Alex Synan of Baker City, Oregon, represents the e-Learning age to come.  After attending public high school through his senior year, Synan switched to Eagle Cap Innovative High School, an online school, to complete his senior year.  There he was also able to take college-level courses and complete a General Associates Degree.  Currently he is looking for work that will include his passions for writing, music, and the study of languages and human interactions.  He attended his first NASAGA Conference in Sarasota where he enjoyed the exchange of ideas as well as the people he met. 

Brent Darnell, also a first-time NASAGA attendee, is a leading authority on emotional intelligence and a pioneer of its use in the construction industry. He is the author of “People Profit Connection, How Emotional Intelligence Can Maximize People Skills and Maximize Your Profits.”   He talked with Alex about his experience at the conference.

Brent Darnell for SIMAGES:  What prompted you to attend your first NASAGA conference?

Alex Synan:  I wanted to go to NASAGA when a friend told me the main purpose of NASAGA is gaming.  I wasn’t sure what this entailed and wanted to go to see what happened at the conference.

Darnell:  What did you hope to learn at the conference?

Synan:  Before coming I had hoped to learn what simulations could be created within games and how they could be created.

Darnell:  What was the biggest surprise for you at the conference?

Synan:  My biggest surprise about NASAGA was how the games played at the conference could have a simple design but also be very fun, challenging, and help educate in a very hands-on way. A good example of a game that had this effect on me was the game Star Power.

Darnell:  What sessions or events really stood out for you (other than Star Power)?

Synan:  Another event that stood out for me was Bafa Bafa by Gary Shirts, the same man who created Star Power. This game involved separating players into two groups and forming a culture for each group.  Then the two cultures would interact. This game was very enlightening because it showed me how differently people can act and communicate but how people can also have very similar values across different cultures.

I also enjoyed the Expo held at NASAGA. I was able to look at all the different gaming ideas other people had created and had for sale. I really enjoyed this because, since I couldn’t go to all the events, at least I was able to see all the products available to buy.

Darnell:  You participated in the GeoPubCrawl. What did you do and what was that like?

Synan:  The GeoPubCrawl was an event where teams were tasked to find places that were hinted at in messages we received via an app on smart phones. To gain points, we would take pictures of situations we were told to do and to complete these tasks before other teams.  As one example, our team had to send a picture of the team drinking water out of a fountain or pretending to play a guitar next to an actual band. I think it was a great way to get out of the conference hotel and see some of the city of Sarasota.

Darnell:  How would you improve the conference?

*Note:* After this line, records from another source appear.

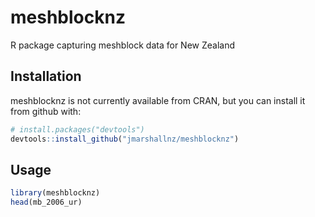 # meshblocknz

R package capturing meshblock data for New Zealand

## Installation

meshblocknz is not currently available from CRAN, but you can install it from github with:

```R
# install.packages("devtools")
devtools::install_github("jmarshallnz/meshblocknz")
```

## Usage

```R
library(meshblocknz)
head(mb_2006_ur)
```
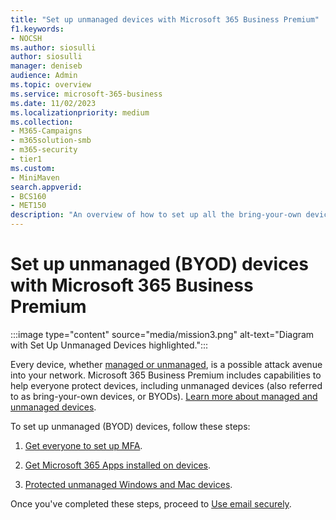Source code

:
 ```yaml
---
title: "Set up unmanaged devices with Microsoft 365 Business Premium"
f1.keywords:
- NOCSH
ms.author: siosulli
author: siosulli
manager: deniseb
audience: Admin
ms.topic: overview
ms.service: microsoft-365-business
ms.date: 11/02/2023
ms.localizationpriority: medium
ms.collection:
- M365-Campaigns
- m365solution-smb
- m365-security
- tier1
ms.custom:
- MiniMaven
search.appverid:
- BCS160
- MET150
description: "An overview of how to set up all the bring-your-own devices (BYOD) with protection against cyberattacks and other malicious threats and vulnerabilities."
---
```


# Set up unmanaged (BYOD) devices with Microsoft 365 Business Premium

:::image type="content" source="media/mission3.png" alt-text="Diagram with Set Up Unmanaged Devices highlighted.":::

Every device, whether [managed or unmanaged](m365bp-managed-unmanaged-devices.md), is a possible attack avenue into your network. Microsoft 365 Business Premium includes capabilities to help everyone protect devices, including unmanaged devices (also referred to as bring-your-own devices, or BYODs). [Learn more about managed and unmanaged devices](m365bp-managed-unmanaged-devices.md).

To set up unmanaged (BYOD) devices, follow these steps:

1. [Get everyone to set up MFA](m365bp-mfa-for-users.md).

2. [Get Microsoft 365 Apps installed on devices](m365bp-users-install-m365-apps.md).

3. [Protected unmanaged Windows and Mac devices](m365bp-protect-pcs-macs.md).

Once you've completed these steps, proceed to [Use email securely](m365bp-use-email-securely.md).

Synan:  The biggest problem I found with NASAGA is that I couldn’t go too all the events – there were just too many to choose from!

Darnell:  What advice would you give to someone attending their first NASAGA conference?

Synan:  I recommend to a first timer at NASAGA to be yourself, trying to communicate what you want others to hear without trying to fit in.  Just follow what others do. While I was at NASAGA, everyone I talked  to was nice and willing to talk and share ideas – a very open and welcoming group. It would be a shame not to show everyone who you really are. Also try things out of your comfort zone to expand your base of interests and knowledge.

Darnell:  What games do you typically like to play and how has your experience at NASAGA changed the way you play them?

Synan:  I typically play videogames and occasionally board games.  For both of these, being at NASAGA has given me more respect for the people who made these games.  Also, now I want to tweak and alter my game experiences in a way I think is more fun or interesting. It makes me want to add a teaching aspect to the games I play.  I will either add these elements myself or look more closely for them in a game I might have overlooked.

Darnell:  How have you applied your learning from the conference?

Synan:  I have taken away from NASAGA the desire to always innovate or tweak a game I play be it a board, card, or video game. It also made me look at games in a different way.  I am now more likely to try and find an educational purpose in games.

Darnell:  Are there any people you met whom you’ve been able to stay in touch with?

Synan:  I’ve kept in contact with quite a few people from NASAGA and I’m glad I did because the people I met at NASAGA were both very nice and also doing interesting things with their lives – not something I always can find in people.  I would advise anyone going to any conference to keep connected to people they meet and like.  I found it a great experience and was glad to share with people I met.